What you should do – How do the records below read from their first line through the line containing "2. Complete the task below."? Write those lines out exactly.
....
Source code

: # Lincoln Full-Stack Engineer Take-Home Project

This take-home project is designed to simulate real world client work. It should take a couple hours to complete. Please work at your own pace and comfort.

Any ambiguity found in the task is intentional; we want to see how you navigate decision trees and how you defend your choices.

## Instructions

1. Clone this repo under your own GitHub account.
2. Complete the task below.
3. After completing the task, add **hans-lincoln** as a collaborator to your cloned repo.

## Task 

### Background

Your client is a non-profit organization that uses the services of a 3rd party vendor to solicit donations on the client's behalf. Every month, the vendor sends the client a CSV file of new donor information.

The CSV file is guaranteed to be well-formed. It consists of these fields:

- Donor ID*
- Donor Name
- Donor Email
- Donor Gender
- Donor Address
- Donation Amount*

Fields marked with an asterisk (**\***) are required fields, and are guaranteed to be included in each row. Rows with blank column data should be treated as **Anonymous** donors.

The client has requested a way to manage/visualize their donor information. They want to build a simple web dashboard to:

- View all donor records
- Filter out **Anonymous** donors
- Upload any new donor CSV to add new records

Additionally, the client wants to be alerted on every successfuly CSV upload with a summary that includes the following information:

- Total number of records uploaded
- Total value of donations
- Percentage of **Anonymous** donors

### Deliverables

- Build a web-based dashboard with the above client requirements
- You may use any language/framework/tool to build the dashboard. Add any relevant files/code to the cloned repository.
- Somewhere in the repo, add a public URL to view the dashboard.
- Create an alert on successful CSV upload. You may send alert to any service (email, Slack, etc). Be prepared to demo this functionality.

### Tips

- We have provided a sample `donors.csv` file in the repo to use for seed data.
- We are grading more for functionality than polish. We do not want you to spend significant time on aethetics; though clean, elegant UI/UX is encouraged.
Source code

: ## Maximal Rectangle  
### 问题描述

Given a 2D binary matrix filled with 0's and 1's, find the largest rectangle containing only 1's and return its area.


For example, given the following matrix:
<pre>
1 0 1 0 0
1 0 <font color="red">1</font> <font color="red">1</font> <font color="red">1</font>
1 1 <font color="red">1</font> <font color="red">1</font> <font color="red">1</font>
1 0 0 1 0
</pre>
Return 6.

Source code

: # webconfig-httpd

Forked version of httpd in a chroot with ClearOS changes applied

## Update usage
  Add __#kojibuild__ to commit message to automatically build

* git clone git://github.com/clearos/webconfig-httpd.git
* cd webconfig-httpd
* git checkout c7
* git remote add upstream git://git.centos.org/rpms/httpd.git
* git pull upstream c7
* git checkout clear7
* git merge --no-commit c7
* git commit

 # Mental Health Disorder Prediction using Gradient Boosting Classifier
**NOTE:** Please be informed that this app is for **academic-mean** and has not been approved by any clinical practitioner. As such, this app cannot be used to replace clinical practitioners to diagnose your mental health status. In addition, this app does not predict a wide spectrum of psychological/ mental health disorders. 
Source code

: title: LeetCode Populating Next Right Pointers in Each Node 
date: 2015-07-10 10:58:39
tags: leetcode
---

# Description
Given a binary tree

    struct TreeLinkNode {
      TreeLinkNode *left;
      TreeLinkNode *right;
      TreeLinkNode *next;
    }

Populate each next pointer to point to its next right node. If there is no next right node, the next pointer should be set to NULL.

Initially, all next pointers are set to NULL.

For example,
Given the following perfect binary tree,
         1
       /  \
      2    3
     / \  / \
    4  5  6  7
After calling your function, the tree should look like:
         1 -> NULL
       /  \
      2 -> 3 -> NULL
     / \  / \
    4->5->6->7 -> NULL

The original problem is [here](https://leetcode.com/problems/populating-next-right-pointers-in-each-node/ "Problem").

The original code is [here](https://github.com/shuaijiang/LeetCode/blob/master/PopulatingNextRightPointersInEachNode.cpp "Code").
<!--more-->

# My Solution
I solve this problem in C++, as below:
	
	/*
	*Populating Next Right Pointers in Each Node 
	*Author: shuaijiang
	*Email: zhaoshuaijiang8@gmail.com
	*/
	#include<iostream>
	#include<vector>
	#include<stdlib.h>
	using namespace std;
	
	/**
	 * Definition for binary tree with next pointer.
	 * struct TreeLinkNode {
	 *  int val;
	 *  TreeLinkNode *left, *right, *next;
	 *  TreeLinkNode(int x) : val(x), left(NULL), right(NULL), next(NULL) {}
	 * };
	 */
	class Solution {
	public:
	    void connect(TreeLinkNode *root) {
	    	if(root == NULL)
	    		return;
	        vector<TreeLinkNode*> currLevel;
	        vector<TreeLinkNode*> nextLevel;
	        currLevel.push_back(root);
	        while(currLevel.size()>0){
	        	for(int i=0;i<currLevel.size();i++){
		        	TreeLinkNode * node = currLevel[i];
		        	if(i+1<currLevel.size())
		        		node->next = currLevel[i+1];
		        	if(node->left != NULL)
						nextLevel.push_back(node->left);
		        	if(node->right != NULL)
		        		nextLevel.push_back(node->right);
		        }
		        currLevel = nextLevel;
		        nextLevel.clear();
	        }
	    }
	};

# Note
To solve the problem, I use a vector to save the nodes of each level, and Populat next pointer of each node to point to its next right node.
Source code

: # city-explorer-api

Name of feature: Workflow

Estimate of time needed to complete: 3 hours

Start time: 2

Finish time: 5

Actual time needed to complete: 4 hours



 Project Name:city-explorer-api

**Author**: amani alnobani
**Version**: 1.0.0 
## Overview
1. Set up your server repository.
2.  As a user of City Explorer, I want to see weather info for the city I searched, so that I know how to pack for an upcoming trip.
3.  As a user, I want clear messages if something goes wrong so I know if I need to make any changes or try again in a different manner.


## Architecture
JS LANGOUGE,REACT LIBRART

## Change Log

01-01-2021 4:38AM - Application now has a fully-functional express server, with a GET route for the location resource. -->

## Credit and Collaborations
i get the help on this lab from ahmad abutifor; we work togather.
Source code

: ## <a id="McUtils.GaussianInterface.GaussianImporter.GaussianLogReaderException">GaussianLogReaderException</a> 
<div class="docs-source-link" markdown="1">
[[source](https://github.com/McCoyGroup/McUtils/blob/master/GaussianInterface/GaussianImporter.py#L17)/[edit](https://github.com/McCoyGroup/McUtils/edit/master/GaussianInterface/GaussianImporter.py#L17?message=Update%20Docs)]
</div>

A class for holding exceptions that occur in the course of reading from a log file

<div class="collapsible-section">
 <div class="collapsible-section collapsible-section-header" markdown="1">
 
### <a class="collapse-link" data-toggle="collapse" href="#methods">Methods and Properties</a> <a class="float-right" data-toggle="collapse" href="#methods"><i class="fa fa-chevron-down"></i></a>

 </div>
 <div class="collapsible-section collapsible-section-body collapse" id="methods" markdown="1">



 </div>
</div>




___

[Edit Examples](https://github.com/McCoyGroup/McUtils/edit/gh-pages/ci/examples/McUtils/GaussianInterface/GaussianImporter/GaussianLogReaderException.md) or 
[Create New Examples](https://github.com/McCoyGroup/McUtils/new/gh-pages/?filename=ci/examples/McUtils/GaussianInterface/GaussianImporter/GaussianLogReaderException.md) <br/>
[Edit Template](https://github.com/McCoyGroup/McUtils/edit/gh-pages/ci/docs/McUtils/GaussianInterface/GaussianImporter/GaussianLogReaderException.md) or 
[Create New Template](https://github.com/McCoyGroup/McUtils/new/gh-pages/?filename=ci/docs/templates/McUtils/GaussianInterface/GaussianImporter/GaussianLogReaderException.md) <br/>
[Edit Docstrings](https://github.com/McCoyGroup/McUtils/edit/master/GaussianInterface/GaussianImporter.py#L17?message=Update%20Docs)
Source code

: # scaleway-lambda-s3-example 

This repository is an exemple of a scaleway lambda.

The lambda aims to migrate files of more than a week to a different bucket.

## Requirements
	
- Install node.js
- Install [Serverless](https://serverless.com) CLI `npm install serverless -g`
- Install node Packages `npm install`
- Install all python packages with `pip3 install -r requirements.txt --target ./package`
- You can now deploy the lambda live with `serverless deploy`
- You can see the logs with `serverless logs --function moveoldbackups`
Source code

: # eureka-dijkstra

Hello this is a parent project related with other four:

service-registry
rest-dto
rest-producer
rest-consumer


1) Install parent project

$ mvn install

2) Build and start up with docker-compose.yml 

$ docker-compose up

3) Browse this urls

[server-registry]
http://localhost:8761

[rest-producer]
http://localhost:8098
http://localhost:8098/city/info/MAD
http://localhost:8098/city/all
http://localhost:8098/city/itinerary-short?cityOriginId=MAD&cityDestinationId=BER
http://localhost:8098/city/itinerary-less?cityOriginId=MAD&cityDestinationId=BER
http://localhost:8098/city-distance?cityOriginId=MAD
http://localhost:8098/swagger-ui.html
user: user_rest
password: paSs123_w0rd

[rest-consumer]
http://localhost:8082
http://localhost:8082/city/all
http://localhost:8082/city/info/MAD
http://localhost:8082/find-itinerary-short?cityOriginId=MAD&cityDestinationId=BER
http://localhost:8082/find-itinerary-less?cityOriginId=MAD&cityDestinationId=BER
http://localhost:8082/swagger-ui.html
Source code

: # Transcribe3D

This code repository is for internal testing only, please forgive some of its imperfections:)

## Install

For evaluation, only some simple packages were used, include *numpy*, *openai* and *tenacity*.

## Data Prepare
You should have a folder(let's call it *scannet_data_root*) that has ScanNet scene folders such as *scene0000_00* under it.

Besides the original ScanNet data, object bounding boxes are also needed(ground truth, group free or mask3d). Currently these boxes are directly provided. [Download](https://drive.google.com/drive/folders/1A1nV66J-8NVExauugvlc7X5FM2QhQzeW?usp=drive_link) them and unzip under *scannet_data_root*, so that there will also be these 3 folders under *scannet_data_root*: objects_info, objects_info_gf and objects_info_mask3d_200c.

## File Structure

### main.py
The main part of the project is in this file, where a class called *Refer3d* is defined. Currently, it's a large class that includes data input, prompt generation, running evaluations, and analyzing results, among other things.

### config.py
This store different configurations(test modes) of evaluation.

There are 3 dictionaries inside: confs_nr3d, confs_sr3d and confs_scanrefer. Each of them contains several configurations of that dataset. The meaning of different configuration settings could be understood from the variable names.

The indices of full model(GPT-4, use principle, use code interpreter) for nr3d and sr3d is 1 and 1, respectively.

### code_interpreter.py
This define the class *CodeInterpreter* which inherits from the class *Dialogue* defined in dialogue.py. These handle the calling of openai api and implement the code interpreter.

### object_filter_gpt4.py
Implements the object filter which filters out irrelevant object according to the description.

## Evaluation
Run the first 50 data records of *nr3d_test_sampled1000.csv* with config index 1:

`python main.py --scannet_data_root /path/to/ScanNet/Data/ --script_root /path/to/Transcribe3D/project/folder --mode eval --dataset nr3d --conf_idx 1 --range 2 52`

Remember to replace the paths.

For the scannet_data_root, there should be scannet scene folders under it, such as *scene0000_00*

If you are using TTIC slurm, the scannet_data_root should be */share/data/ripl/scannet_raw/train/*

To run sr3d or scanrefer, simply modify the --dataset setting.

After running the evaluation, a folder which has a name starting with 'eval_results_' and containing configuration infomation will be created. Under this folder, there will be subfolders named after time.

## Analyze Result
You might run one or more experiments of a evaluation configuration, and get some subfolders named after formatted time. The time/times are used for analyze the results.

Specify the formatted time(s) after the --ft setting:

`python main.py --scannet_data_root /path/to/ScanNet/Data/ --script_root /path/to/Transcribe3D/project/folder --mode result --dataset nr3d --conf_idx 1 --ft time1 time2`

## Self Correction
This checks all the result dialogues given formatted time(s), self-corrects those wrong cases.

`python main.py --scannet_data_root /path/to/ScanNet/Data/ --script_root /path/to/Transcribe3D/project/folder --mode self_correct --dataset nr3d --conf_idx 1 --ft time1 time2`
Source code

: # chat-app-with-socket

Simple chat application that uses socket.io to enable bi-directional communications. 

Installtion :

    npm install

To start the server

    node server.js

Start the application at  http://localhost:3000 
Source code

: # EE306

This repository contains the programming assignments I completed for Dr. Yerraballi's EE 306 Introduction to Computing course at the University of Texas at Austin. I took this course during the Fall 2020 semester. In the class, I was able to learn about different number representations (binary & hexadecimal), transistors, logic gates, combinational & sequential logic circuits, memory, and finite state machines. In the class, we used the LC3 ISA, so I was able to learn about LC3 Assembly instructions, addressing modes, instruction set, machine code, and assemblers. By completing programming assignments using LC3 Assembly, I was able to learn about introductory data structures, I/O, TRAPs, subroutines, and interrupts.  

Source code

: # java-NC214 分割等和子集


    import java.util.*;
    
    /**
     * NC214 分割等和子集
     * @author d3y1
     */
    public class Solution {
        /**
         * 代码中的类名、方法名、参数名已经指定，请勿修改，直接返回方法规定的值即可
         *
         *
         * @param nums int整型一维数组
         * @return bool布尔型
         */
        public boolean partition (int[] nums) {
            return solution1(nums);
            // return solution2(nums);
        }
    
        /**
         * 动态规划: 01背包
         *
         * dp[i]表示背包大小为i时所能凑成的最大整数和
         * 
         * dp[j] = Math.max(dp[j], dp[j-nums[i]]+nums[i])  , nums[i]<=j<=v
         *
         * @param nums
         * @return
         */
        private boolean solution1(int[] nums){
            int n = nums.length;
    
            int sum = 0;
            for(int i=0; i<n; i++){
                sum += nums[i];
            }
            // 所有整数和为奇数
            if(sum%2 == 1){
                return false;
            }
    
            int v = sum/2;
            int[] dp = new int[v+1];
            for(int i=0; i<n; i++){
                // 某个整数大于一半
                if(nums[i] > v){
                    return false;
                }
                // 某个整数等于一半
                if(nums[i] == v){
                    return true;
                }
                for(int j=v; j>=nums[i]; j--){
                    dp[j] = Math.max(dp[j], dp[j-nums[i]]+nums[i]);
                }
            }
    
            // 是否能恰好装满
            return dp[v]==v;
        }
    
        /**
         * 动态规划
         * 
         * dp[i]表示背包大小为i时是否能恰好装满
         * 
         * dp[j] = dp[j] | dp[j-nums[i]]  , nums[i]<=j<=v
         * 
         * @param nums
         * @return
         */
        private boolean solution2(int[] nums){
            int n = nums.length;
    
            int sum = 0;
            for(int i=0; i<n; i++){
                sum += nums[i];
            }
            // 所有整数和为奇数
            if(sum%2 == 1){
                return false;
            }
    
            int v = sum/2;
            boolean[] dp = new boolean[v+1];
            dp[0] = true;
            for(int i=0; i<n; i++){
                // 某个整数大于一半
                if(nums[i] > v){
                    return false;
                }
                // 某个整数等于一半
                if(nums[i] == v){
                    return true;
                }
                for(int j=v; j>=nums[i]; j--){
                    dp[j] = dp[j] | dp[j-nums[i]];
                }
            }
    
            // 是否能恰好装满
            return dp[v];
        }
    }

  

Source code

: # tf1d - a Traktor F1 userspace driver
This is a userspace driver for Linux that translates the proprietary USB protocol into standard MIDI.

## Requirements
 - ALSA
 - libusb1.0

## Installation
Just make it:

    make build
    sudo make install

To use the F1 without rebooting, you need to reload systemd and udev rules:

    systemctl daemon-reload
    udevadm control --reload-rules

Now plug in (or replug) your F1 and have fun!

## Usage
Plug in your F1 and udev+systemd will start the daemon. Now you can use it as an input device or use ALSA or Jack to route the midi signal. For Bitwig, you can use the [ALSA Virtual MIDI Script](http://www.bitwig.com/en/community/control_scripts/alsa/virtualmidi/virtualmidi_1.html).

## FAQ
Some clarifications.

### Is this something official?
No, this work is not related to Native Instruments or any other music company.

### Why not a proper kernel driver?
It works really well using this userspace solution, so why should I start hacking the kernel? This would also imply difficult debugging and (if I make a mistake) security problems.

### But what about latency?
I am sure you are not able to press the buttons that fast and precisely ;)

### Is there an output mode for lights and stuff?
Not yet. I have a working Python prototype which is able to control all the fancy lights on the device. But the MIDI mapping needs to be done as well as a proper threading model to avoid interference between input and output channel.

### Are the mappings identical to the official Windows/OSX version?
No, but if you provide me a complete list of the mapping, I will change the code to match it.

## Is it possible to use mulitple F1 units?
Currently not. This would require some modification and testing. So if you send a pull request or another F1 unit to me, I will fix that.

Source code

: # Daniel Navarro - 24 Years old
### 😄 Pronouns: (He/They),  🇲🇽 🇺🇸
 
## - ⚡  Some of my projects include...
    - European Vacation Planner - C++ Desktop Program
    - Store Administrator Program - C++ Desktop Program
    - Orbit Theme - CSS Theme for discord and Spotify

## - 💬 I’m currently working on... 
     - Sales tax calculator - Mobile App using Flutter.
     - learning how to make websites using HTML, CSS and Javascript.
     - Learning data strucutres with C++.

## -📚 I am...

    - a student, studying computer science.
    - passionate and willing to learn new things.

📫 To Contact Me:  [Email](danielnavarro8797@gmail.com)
....
Answer section –
Source code

: # Lincoln Full-Stack Engineer Take-Home Project

This take-home project is designed to simulate real world client work. It should take a couple hours to complete. Please work at your own pace and comfort.

Any ambiguity found in the task is intentional; we want to see how you navigate decision trees and how you defend your choices.

## Instructions

1. Clone this repo under your own GitHub account.
2. Complete the task below.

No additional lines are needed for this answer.